WORK TASK: Filter this data down to the lines that hold "were", and copy them.

Extracted records:

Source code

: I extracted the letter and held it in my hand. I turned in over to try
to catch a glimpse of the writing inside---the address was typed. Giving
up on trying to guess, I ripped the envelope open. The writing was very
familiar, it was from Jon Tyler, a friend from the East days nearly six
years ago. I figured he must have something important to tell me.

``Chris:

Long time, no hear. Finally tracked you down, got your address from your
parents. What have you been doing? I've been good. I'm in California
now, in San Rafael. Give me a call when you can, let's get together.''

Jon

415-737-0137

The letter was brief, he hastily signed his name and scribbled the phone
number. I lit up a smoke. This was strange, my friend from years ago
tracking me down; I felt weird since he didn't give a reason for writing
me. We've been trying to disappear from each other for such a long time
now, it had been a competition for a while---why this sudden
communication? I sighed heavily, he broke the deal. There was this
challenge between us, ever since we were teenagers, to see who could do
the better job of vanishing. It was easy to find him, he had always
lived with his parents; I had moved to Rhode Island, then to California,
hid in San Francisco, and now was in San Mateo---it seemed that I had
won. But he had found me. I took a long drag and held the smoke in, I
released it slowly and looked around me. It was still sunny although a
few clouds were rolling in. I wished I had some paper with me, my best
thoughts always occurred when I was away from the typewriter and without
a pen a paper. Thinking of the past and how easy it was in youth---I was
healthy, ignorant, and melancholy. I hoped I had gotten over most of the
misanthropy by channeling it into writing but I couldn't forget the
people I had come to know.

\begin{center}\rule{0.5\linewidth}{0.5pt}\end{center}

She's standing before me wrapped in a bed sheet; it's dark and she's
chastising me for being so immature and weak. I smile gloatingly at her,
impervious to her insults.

YOUR SOLUTION:
challenge between us, ever since we were teenagers, to see who could do
few clouds were rolling in. I wished I had some paper with me, my best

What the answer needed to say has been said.